In this series of blogs, we will introduce to you the basic aspects of RPGT. This blog will cover the definitions & calculations to arrive at a chargeable gain.
We must 1st determine what is considered “real property” and chargeable to RPGT. As mentioned above, LHDN considers all land & building (even parts of a larger building) as real property and chargeable to RPGT, regardless of their use as residential or commercial. This means landed properties, office spaces, shop lots, farmland etc.
LHDN also considers real property companies (RPC) as real property and chargeable to RPGT. RPCs are companies whose total tangible asset is mostly (≥75%) made up of real property or shares in another RPC.
Any disposals of these assets will be chargeable, and an RPGT assessment has to be filed with LHDN within 60 days of the disposal date. The gains will be assessed in the year of the disposal. The date of disposal is clearly defined by LHDN, as it affects the tax rate applied by the disposer.
“Date of disposal” is the date of agreement if a written agreement of disposal is made. In case no written agreement is made, the disposal date will be the earlier of:
- the date on which ownership of the asset is transferred by the disposer; or - the date on which all consideration for the transfer has been received by the disposer.
“Date of acquisition” meanwhile, is simply the date of disposal of the disposer who transferred the asset to the acquirer.

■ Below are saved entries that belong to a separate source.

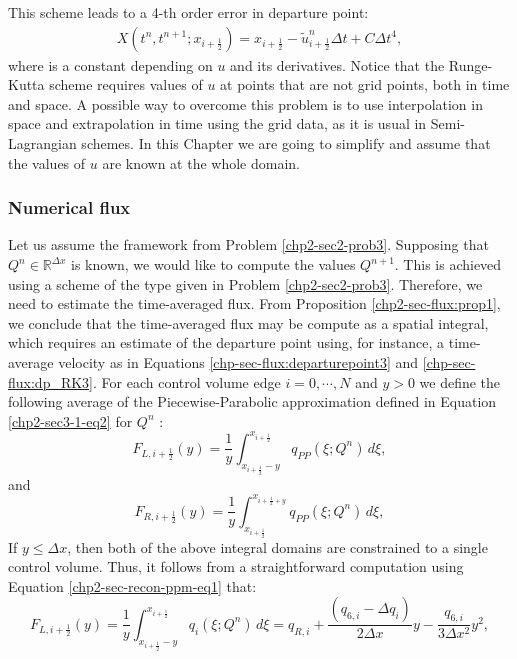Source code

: This scheme leads to a 4-th order error in departure point: 
\begin{align}		
	X(t^n,t^{n+1};x_{i+\frac{1}{2}}) = x_{i+\frac{1}{2}} - \tilde{u}^{n}_{i+\frac{1}{2}}\Delta t + C\Delta t^4,
\end{align}
where is a constant depending on $u$ and its derivatives.
Notice that the Runge-Kutta scheme requires values of $u$ at points that are not grid points, both in time and space. 
A possible way to overcome this problem is to use interpolation in space and extrapolation in time using the grid data, 
as it is usual in Semi-Lagrangian schemes. In this Chapter we are going to simplify and assume that the values of $u$ are known at the
whole domain.
\subsubsection{Numerical flux}
Let us assume the framework from Problem \ref{chp2-sec2-prob3}.
Supposing that $Q^{n} \in \mathbb{R}^{\Delta x}$ is known,
we would like to compute the values $Q^{n+1}$.
This is achieved using a scheme of the type given in Problem \ref{chp2-sec2-prob3}.
Therefore, we need to estimate the time-averaged flux. 
From Proposition \ref{chp2-sec-flux:prop1}, we conclude that the time-averaged flux
may be compute as a spatial integral, which requires an estimate of the departure point using, for instance,
a time-average velocity as in Equations \eqref{chp-sec-flux:departurepoint3} and \eqref{chp-sec-flux:dp_RK3}.
For each control volume edge $i=0, \cdots, N$ and $y>0$ 
we define the following average of the Piecewise-Parabolic approximation
defined in Equation \eqref{chp2-sec3-1-eq2} for $Q^{n}$ \citep{colella:1984}:
\begin{equation}
	\label{chp-sec-flux:fL_1}
	F_{L,i+\frac{1}{2}}(y) = \frac{1}{y} \int_{x_{i+\frac{1}{2}}-y}^{x_{i+\frac{1}{2}}}
	q_{PP}(\xi;Q^n)\,d\xi,
\end{equation}
and
\begin{equation}
	\label{chp-sec-flux:fR_1}
	F_{R,i+\frac{1}{2}}(y) = \frac{1}{y} \int_{x_{i+\frac{1}{2}}}^{x_{i+\frac{1}{2}+y}}
	q_{PP}(\xi;Q^n)\,d\xi,
\end{equation}
If $y \leq \Delta x$, then both of the above integral domains
are constrained to a single control volume. Thus,
it follows from a straightforward computation using 
Equation \eqref{chp2-sec-recon-ppm-eq1} that:
\begin{equation}
	\label{chp-sec-flux:fL_2}
	F_{L,i+\frac{1}{2}}(y) = \frac{1}{y} \int_{x_{i+\frac{1}{2}}-y}^{x_{i+\frac{1}{2}}}
	q_{i}(\xi;Q^n)\,d\xi = 
	q_{R,i} +\frac{(q_{6,i} - \Delta q_i)}{2\Delta x}y
	- \frac{q_{6,i}}{3\Delta x^2}y^2,
\end{equation}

To allow for a fairer assessment, LHDN allow some expenses to be deductible when arriving at the chargeable gains of which the RPGT rate will be applied to.
On the disposal side, the consideration received in money/money’s worth for the disposal of the asset can be reduced by:
- incidental costs of disposal such as fees & commissions for professional services; and
- expenditure incurred to preserve or enhance the value of the asset; and
- expenditure incurred to preserve or defend the disposer’s title/right over the asset.
The final figure arrived from this calculation is the disposal price.
On the acquisition side, consideration paid in money/money’s worth for the acquisition of the asset will be increased by the incidental cost of acquisition such as fees & commissions for professional services, but will be reduced by:
- a depreciation of an asset (that is already charged to income tax); and
- compensation received for damage to the asset (including insurance payouts); and - deposit forfeited by previously cancelled disposal.
The final figure arrived from this calculation is the acquisition price.
The difference between the disposal price & acquisition price is the chargeable gain, which will then be applied to the associated RPGT rate. In case the acquisition price is larger than the disposal price, an allowable loss will arise.
Such allowable loss shall be allowed as a reduction to reduce the total chargeable gain of a person for a year of assessment in which the disposal was made.
The loss will be absorbed by any chargeable gains within the year in priority, with the remainder of losses carried forward until fully absorbed.
RPGT is a massive consideration when purchasing property, either for use or merely as an investment. The consequences of not submitting RPGT returns or submitting incorrect returns can be severe, as the penalties charged are scaled to the transaction amount. When dealing with properties, which often value in the ten/hundred thousand or even millions, the penalties will quickly rack up. Therefore, it is imperative that you are well aware of the RPGT filing and the associated rates.